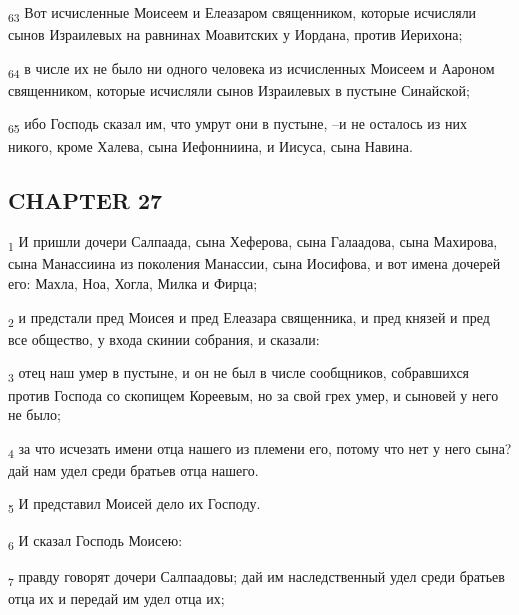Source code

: \begin{tcolorbox}
\textsubscript{63} Вот исчисленные Моисеем и Елеазаром священником, которые исчисляли сынов Израилевых на равнинах Моавитских у Иордана, против Иерихона;
\end{tcolorbox}
\begin{tcolorbox}
\textsubscript{64} в числе их не было ни одного человека из исчисленных Моисеем и Аароном священником, которые исчисляли сынов Израилевых в пустыне Синайской;
\end{tcolorbox}
\begin{tcolorbox}
\textsubscript{65} ибо Господь сказал им, что умрут они в пустыне, --и не осталось из них никого, кроме Халева, сына Иефонниина, и Иисуса, сына Навина.
\end{tcolorbox}
\subsection{CHAPTER 27}
\begin{tcolorbox}
\textsubscript{1} И пришли дочери Салпаада, сына Хеферова, сына Галаадова, сына Махирова, сына Манассиина из поколения Манассии, сына Иосифова, и вот имена дочерей его: Махла, Ноа, Хогла, Милка и Фирца;
\end{tcolorbox}
\begin{tcolorbox}
\textsubscript{2} и предстали пред Моисея и пред Елеазара священника, и пред князей и пред все общество, у входа скинии собрания, и сказали:
\end{tcolorbox}
\begin{tcolorbox}
\textsubscript{3} отец наш умер в пустыне, и он не был в числе сообщников, собравшихся против Господа со скопищем Кореевым, но за свой грех умер, и сыновей у него не было;
\end{tcolorbox}
\begin{tcolorbox}
\textsubscript{4} за что исчезать имени отца нашего из племени его, потому что нет у него сына? дай нам удел среди братьев отца нашего.
\end{tcolorbox}
\begin{tcolorbox}
\textsubscript{5} И представил Моисей дело их Господу.
\end{tcolorbox}
\begin{tcolorbox}
\textsubscript{6} И сказал Господь Моисею:
\end{tcolorbox}
\begin{tcolorbox}
\textsubscript{7} правду говорят дочери Салпаадовы; дай им наследственный удел среди братьев отца их и передай им удел отца их;
\end{tcolorbox}
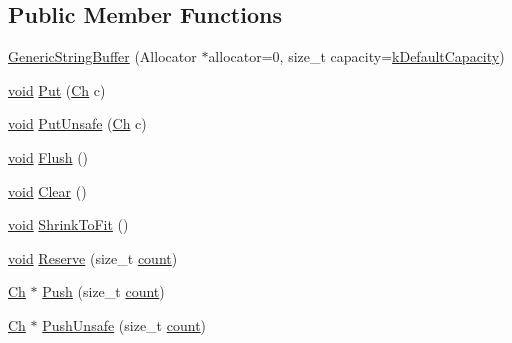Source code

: \subsection*{Public Member Functions}
\begin{DoxyCompactItemize}
\item 
\hyperlink{classGenericStringBuffer_a62f5ea1a53a2a3f98088f8c152b6183e}{Generic\+String\+Buffer} (Allocator $\ast$allocator=0, size\+\_\+t capacity=\hyperlink{classGenericStringBuffer_ae74f9df854dd5a7db4315ef44b016d22}{k\+Default\+Capacity})
\item 
\hyperlink{imgui__impl__opengl3__loader_8h_ac668e7cffd9e2e9cfee428b9b2f34fa7}{void} \hyperlink{classGenericStringBuffer_a8be5c8fadccacdcf40e20220f38e0afa}{Put} (\hyperlink{classGenericStringBuffer_a735b75db076ffe86d0d294be49655d46}{Ch} c)
\item 
\hyperlink{imgui__impl__opengl3__loader_8h_ac668e7cffd9e2e9cfee428b9b2f34fa7}{void} \hyperlink{classGenericStringBuffer_a9225468d11fdddfc3a9a4e48bf4d3ba4}{Put\+Unsafe} (\hyperlink{classGenericStringBuffer_a735b75db076ffe86d0d294be49655d46}{Ch} c)
\item 
\hyperlink{imgui__impl__opengl3__loader_8h_ac668e7cffd9e2e9cfee428b9b2f34fa7}{void} \hyperlink{classGenericStringBuffer_a28bb539487db17b07314a532f3b8847c}{Flush} ()
\item 
\hyperlink{imgui__impl__opengl3__loader_8h_ac668e7cffd9e2e9cfee428b9b2f34fa7}{void} \hyperlink{classGenericStringBuffer_a42f15c959046d899cb74c3120a6995f9}{Clear} ()
\item 
\hyperlink{imgui__impl__opengl3__loader_8h_ac668e7cffd9e2e9cfee428b9b2f34fa7}{void} \hyperlink{classGenericStringBuffer_a0dbdb77489b95923795011a24f705be5}{Shrink\+To\+Fit} ()
\item 
\hyperlink{imgui__impl__opengl3__loader_8h_ac668e7cffd9e2e9cfee428b9b2f34fa7}{void} \hyperlink{classGenericStringBuffer_a4d6becae201b98c122746298882a318f}{Reserve} (size\+\_\+t \hyperlink{imgui__impl__opengl3__loader_8h_a619bc20e8198de3bd3f3d7fc34de66b2}{count})
\item 
\hyperlink{classGenericStringBuffer_a735b75db076ffe86d0d294be49655d46}{Ch} $\ast$ \hyperlink{classGenericStringBuffer_a49fd10cdd5dd97a4cf9813d01334d660}{Push} (size\+\_\+t \hyperlink{imgui__impl__opengl3__loader_8h_a619bc20e8198de3bd3f3d7fc34de66b2}{count})
\item 
\hyperlink{classGenericStringBuffer_a735b75db076ffe86d0d294be49655d46}{Ch} $\ast$ \hyperlink{classGenericStringBuffer_a4e396f55323ca54f949685c7c6ef2060}{Push\+Unsafe} (size\+\_\+t \hyperlink{imgui__impl__opengl3__loader_8h_a619bc20e8198de3bd3f3d7fc34de66b2}{count})

\end{DoxyCompactItemize}
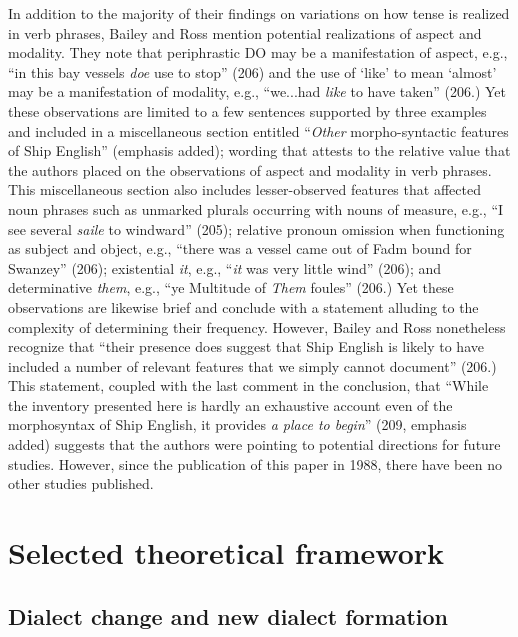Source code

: In addition to the majority of their findings on variations on how tense is realized in verb phrases, Bailey and Ross mention potential realizations of aspect and modality. They note that periphrastic DO may be a manifestation of aspect, e.g., “in this bay vessels \textit{doe} use to stop” (206) and the use of ‘like’ to mean ‘almost’ may be a manifestation of modality, e.g., “we...had \textit{like} to have taken” (206.) Yet these observations are limited to a few sentences supported by three examples and included in a miscellaneous section entitled “\textit{Other} morpho-syntactic features of Ship English” (emphasis added); wording that attests to the relative value that the authors placed on the observations of aspect and modality in verb phrases. This miscellaneous section also includes lesser-observed features that affected noun phrases such as unmarked plurals occurring with nouns of measure, e.g., “I see several \textit{saile} to windward” (205); relative pronoun omission when functioning as subject and object, e.g., “there was a vessel came out of Fadm bound for Swanzey” (206); existential \textit{it}, e.g., “\textit{it} was very little wind” (206); and determinative \textit{them}, e.g., “ye Multitude of \textit{Them} foules” (206.) Yet these observations are likewise brief and conclude with a statement alluding to the complexity of determining their frequency. However, Bailey and Ross nonetheless recognize that “their presence does suggest that Ship English is likely to have included a number of relevant features that we simply cannot document” (206.) This statement, coupled with the last comment in the conclusion, that “While the inventory presented here is hardly an exhaustive account even of the morphosyntax of Ship English, it provides \textit{a place to begin}” (209, emphasis added) suggests that the authors were pointing to potential directions for future studies. However, since the publication of this paper in 1988, there have been no other studies published.  

\section{{Selected} {theoretical} {framework}}%

\subsection{{Dialect} {change} {and} {new} {dialect} {formation} }%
=====
> **TASK BRIEF**: Copy out the lines of the records above in which the string "исчисляли" appears.

> **TASK SOLUTION**:
\textsubscript{63} Вот исчисленные Моисеем и Елеазаром священником, которые исчисляли сынов Израилевых на равнинах Моавитских у Иордана, против Иерихона;
\textsubscript{64} в числе их не было ни одного человека из исчисленных Моисеем и Аароном священником, которые исчисляли сынов Израилевых в пустыне Синайской;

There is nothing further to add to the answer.